Recorded data:
::::

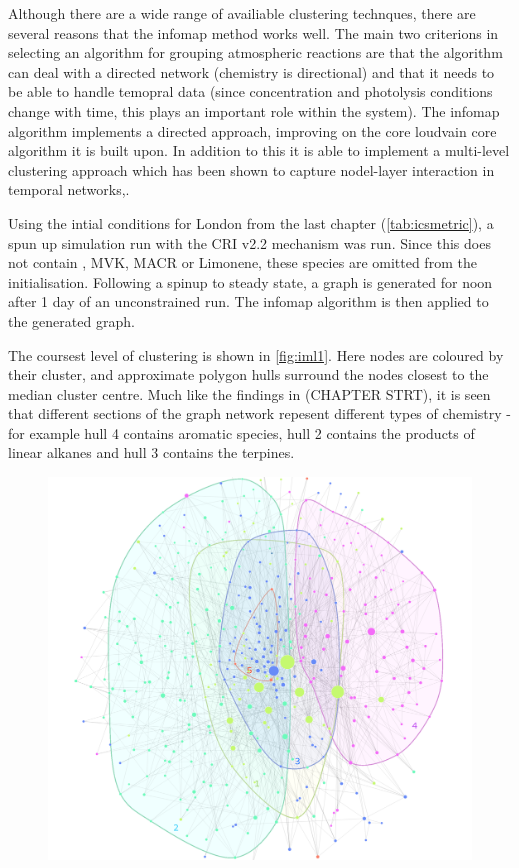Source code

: Although there are a wide range of availiable clustering technques, there are several reasons that the infomap method works well. The main two criterions in selecting an algorithm for grouping atmospheric reactions are that the algorithm can deal with a directed network (chemistry is directional) and that it needs to be able to handle temopral data (since concentration and photolysis conditions change with time, this plays an important role within the system). The infomap algorithm implements a directed approach, improving on the core loudvain core algorithm it is built upon. In addition to this it is able to implement a multi-level clustering approach which has been shown to capture nodel-layer interaction in temporal networks,\citep{infointermittent}.

Using the intial conditions for London from the last chapter (\autoref{tab:icsmetric}), a spun up simulation run with the CRI v2.2 mechanism was run. Since this does not contain , MVK, MACR or Limonene, these species are omitted from the initialisation. Following a spinup to steady state, a graph is generated for noon after 1 day of an unconstrained run. The infomap algorithm is then applied to the generated graph.

The coursest level of clustering is shown in \autoref{fig:iml1}. Here nodes are coloured by their cluster, and approximate polygon hulls surround the nodes closest to the median cluster centre. Much like the findings in (CHAPTER STRT), it is seen that different sections of the graph network repesent different types of chemistry - for example hull 4 contains aromatic species, hull 2 contains the products of linear alkanes and hull 3 contains the terpines.


\begin{figure}[H]
  \centering
  \includegraphics[width=\textwidth]{fig/crigroups.png}
  \caption{\textbf{}}
    \label{fig:iml1}
\end{figure}

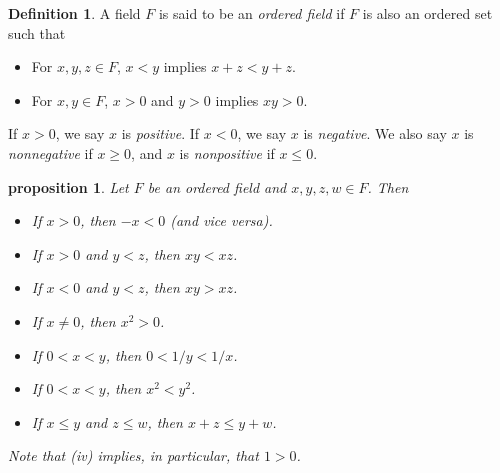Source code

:\documentclass{article}
\newtheorem{proposition}{Proposition}[section]
\newtheorem{proposition}{proposition}[section]
\theoremstyle{definition}
\newtheorem{definition}{Definition}[section]
\theoremstyle{remark}
\begin{document}
\begin{definition}\label{def:ordered_field}
A field \( F \) is said to be an \textit{ordered field} if \( F \) is also an ordered set such that
\begin{itemize}
\item[(i)] For \( x, y, z \in F \), \( x < y \) implies \( x + z < y + z \).
\item[(ii)] For \( x, y \in F \), \( x > 0 \) and \( y > 0 \) implies \( xy > 0 \).
\end{itemize}
If \( x > 0 \), we say \( x \) is \textit{positive}. If \( x < 0 \), we say \( x \) is \textit{negative}. We also say \( x \) is \textit{nonnegative} if \( x \geq 0 \), and \( x \) is \textit{nonpositive} if \( x \leq 0 \).
\end{definition}
















\begin{proposition} \label{prop:ordered_field_properties}
Let \( F \) be an ordered field and \( x, y, z, w \in F \). Then
\begin{itemize}
\item[(i)] If \( x > 0 \), then \( -x < 0 \) (and vice versa).
\item[(ii)] If \( x > 0 \) and \( y < z \), then \( xy < xz \).
\item[(iii)] If \( x < 0 \) and \( y < z \), then \( xy > xz \).
\item[(iv)] If \( x \neq 0 \), then \( x^2 > 0 \).
\item[(v)] If \( 0 < x < y \), then \( 0 < 1/y < 1/x \).
\item[(vi)] If \( 0 < x < y \), then \( x^2 < y^2 \).
\item[(vii)] If \( x \leq y \) and \( z \leq w \), then \( x + z \leq y + w \).
\end{itemize}
Note that (iv) implies, in particular, that \( 1 > 0 \).\\
\end{proposition}
\end{document}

::::

Read the data above. Pull out each line in which the string "newtheorem" appears.

▸ Answer:
\newtheorem{proposition}{Proposition}[section]
\newtheorem{proposition}{proposition}[section]
\newtheorem{definition}{Definition}[section]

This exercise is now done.